Maury Mattingley
- Born: 22 October 1923 Totton, Hampshire, England
- Died: 8 November 2007 (aged 84) Southampton, England
- Nationality: British (English)

Career history
- 1952–1957: Southampton Saints
- 1958–1961: Coventry Bees
- 1961–1962: Plymouth Bulldogs
- 1963: Wolverhampton Wolves
- 1964–1967: Glasgow Tigers
- 1968: Poole Pirates

Individual honours
- 1963: Scottish Open

Team honours
- 1963: League champion (tier 2)
- 1956: National Trophy (tier 2)
- 1960: Midland Cup

= Maury Mattingley =

British motorcycle speedway rider

Maurice William Mattingley (22 October 1923 – 8 November 2007) was a motorcycle speedway rider from England.

== Biography==
Mattingley, born in Totton, Hampshire, began his British leagues career riding for Southampton Saints during the 1952 Speedway Southern League season and he became an instant success with the team. He was an integral part of the Southampton team over the next six years and helped them win the 1956 division two National Trophy.

In 1958, Mattingley left Southampton to join the Coventry Bees and won the Midland Cup with them in 1960. After four years at Coventry, he joined Plymouth Bulldogs in 1961 and posted an impressive 9.38 average.

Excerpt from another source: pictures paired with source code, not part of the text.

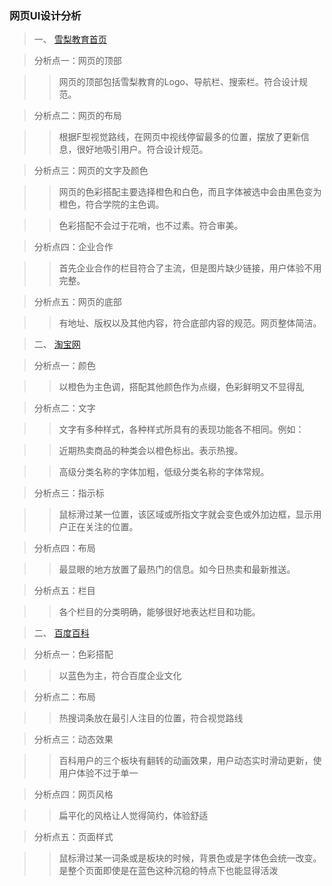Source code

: ### 网页UI设计分析

> 一、 [雪梨教育首页](http://www.edu2act.cn/) 

> 分析点一：网页的顶部

>> 网页的顶部包括雪梨教育的Logo、导航栏、搜索栏。符合设计规范。

> 分析点二：网页的布局

>> 根据F型视觉路线，在网页中视线停留最多的位置，摆放了更新信息，很好地吸引用户。符合设计规范。

> 分析点三：网页的文字及颜色

>> 网页的色彩搭配主要选择橙色和白色，而且字体被选中会由黑色变为橙色，符合学院的主色调。

>> 色彩搭配不会过于花哨，也不过素。符合审美。

> 分析点四：企业合作

>> 首先企业合作的栏目符合了主流，但是图片缺少链接，用户体验不用完整。

> 分析点五：网页的底部

>> 有地址、版权以及其他内容，符合底部内容的规范。网页整体简洁。

> 二、 [淘宝网](https://ai.taobao.com/?pid=mm_12351394_2325537_70732358)  

> 分析点一：颜色

>> 以橙色为主色调，搭配其他颜色作为点缀，色彩鲜明又不显得乱

> 分析点二：文字

>> 文字有多种样式，各种样式所具有的表现功能各不相同。例如：

>> 近期热卖商品的种类会以橙色标出。表示热搜。

>> 高级分类名称的字体加粗，低级分类名称的字体常规。

> 分析点三：指示标

>> 鼠标滑过某一位置，该区域或所指文字就会变色或外加边框，显示用户正在关注的位置。

> 分析点四：布局

>> 最显眼的地方放置了最热门的信息。如今日热卖和最新推送。

> 分析点五：栏目

>> 各个栏目的分类明确，能够很好地表达栏目和功能。

> 二、 [百度百科](https://baike.baidu.com/)  

> 分析点一：色彩搭配

>> 以蓝色为主，符合百度企业文化

> 分析点二：布局

>> 热搜词条放在最引人注目的位置，符合视觉路线

> 分析点三：动态效果

>> 百科用户的三个板块有翻转的动画效果，用户动态实时滑动更新，使用户体验不过于单一

> 分析点四：网页风格

>> 扁平化的风格让人觉得简约，体验舒适

> 分析点五：页面样式

>> 鼠标滑过某一词条或是板块的时候，背景色或是字体色会统一改变。是整个页面即使是在蓝色这种沉稳的特点下也能显得活泼
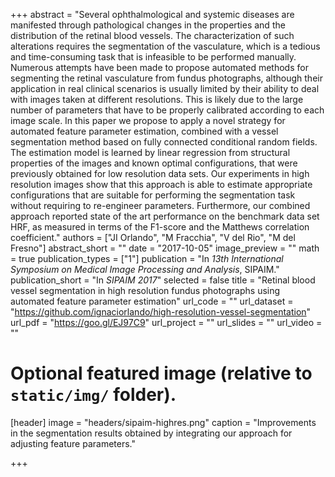 +++
abstract = "Several ophthalmological and systemic diseases are manifested through pathological changes in the properties and the distribution of the retinal blood vessels. The characterization of such alterations requires the segmentation of the vasculature, which is a tedious and time-consuming task that is infeasible to be performed manually. Numerous attempts have been made to propose automated methods for segmenting the retinal vasculature from fundus photographs, although their application in real clinical scenarios is usually limited by their ability to deal with images taken at different resolutions. This is likely due to the large number of parameters that have to be properly calibrated according to each image scale. In this paper we propose to apply a novel strategy for automated feature parameter estimation, combined with a vessel segmentation method based on fully connected conditional random fields. The estimation model is learned by linear regression from structural properties of the images and known optimal configurations, that were previously obtained for low resolution data sets. Our experiments in high resolution images show that this approach is able to estimate appropriate configurations that are suitable for performing the segmentation task without requiring to re-engineer parameters. Furthermore, our combined approach reported state of the art performance on the benchmark data set HRF, as measured in terms of the F1-score and the Matthews correlation coefficient."
authors = ["JI Orlando", "M Fracchia", "V del Rio", "M del Fresno"]
abstract_short = ""
date = "2017-10-05"
image_preview = ""
math = true
publication_types = ["1"]
publication = "In *13th International Symposium on Medical Image Processing and Analysis*, SIPAIM."
publication_short = "In *SIPAIM 2017*"
selected = false
title = "Retinal blood vessel segmentation in high resolution fundus photographs using automated feature parameter estimation"
url_code = ""
url_dataset = "https://github.com/ignaciorlando/high-resolution-vessel-segmentation"
url_pdf = "https://goo.gl/EJ97C9"
url_project = ""
url_slides = ""
url_video = ""


# Optional featured image (relative to `static/img/` folder).
[header]
image = "headers/sipaim-highres.png"
caption = "Improvements in the segmentation results obtained by integrating our approach for adjusting feature parameters."

+++
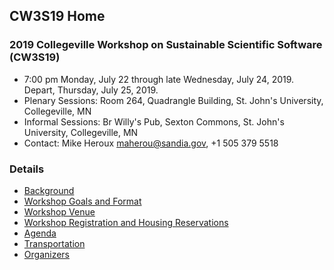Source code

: 
## CW3S19 Home

### 2019 Collegeville Workshop on Sustainable Scientific Software (CW3S19)

- 7:00 pm Monday, July 22 through late Wednesday, July 24, 2019.  Depart, Thursday, July 25, 2019.
- Plenary Sessions: Room 264, Quadrangle Building, St. John's University, Collegeville, MN
- Informal Sessions: Br Willy's Pub, Sexton Commons, St. John's University, Collegeville, MN
- Contact: Mike Heroux <maherou@sandia.gov>, +1 505 379 5518

### Details
- [Background](Background.md)
- [Workshop Goals and Format](GoalsFormat.md)
- [Workshop Venue](Venue.md)
- [Workshop Registration and Housing Reservations](Registration.md)
- [Agenda](Agenda.md)
- [Transportation](Transportation.md)
- [Organizers](Organizers.md)
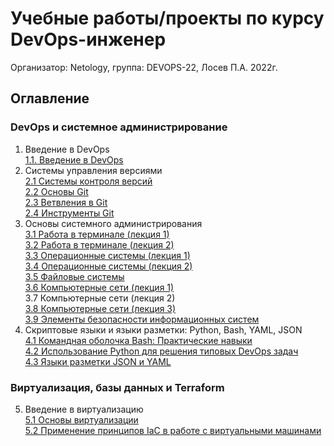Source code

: # Учебные работы/проекты по курсу DevOps-инженер
Организатор: Netology, группа: DEVOPS-22, Лосев П.А. 2022г.
## Оглавление
### DevOps и системное администрирование
1. Введение в DevOps  
[1.1. Введение в DevOps](01-intro-01/README.md)
2. Системы управления версиями  
[2.1 Системы контроля версий](02-git-01-vcs/README.md)  
[2.2 Основы Git](02-git-02-base/README.md)  
[2.3 Ветвления в Git](02-git-03-branching/README.md)  
[2.4 Инструменты Git](02-git-04-tools/README.md)  
3. Основы системного администрирования  
[3.1 Работа в терминале (лекция 1)](03-sysadmin-01-terminal/README.md)  
[3.2 Работа в терминале (лекция 2)](03-sysadmin-02-terminal/README.md)  
[3.3 Операционные системы (лекция 1)](03-sysadmin-03-os/README.md)  
[3.4 Операционные системы (лекция 2)](03-sysadmin-04-os/README.md)  
[3.5 Файловые системы](03-sysadmin-05-fs/README.md)  
[3.6 Компьютерные сети (лекция 1)](03-sysadmin-06-net/README.md)  
3.7 Компьютерные сети (лекция 2)  
[3.8 Компьютерные сети (лекция 3)](03-sysadmin-08-net/README.md)  
[3.9 Элементы безопасности информационных систем](03-sysadmin-09-security/README.md)  
4. Скриптовые языки и языки разметки: Python, Bash, YAML, JSON  
[4.1 Командная оболочка Bash: Практические навыки](04-script-01-bash/README.md)  
[4.2 Использование Python для решения типовых DevOps задач](04-script-02-py/README.md)  
[4.3 Языки разметки JSON и YAML](04-script-03/README.md)  

### Виртуализация, базы данных и Terraform
5. Введение в виртуализацию  
[5.1 Основы виртуализации](05-virt-01-basics/README.md)   
[5.2 Применение принципов IaC в работе с виртуальными машинами](05-virt-02-iac/README.md)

In 1963, Mattingley joined Wolverhampton Wolves and the year turned out to be arguably his best, when he won the league title with the team, won the prestigious Scottish Open Championship and performed well in the British round of the 1963 Individual Speedway World Championship. Despite the success that he achieved in 1963, he teamed up with the Glasgow Tigers in 1964 and spent four years with the Scottish club and became their team captain. Remarkably for the era, he commuted by air from Southampton to Glasgow for matches.

Mattingley continued to run his engineering business in Southampton and returned south to race for one final season in 1968 with the Poole Pirates.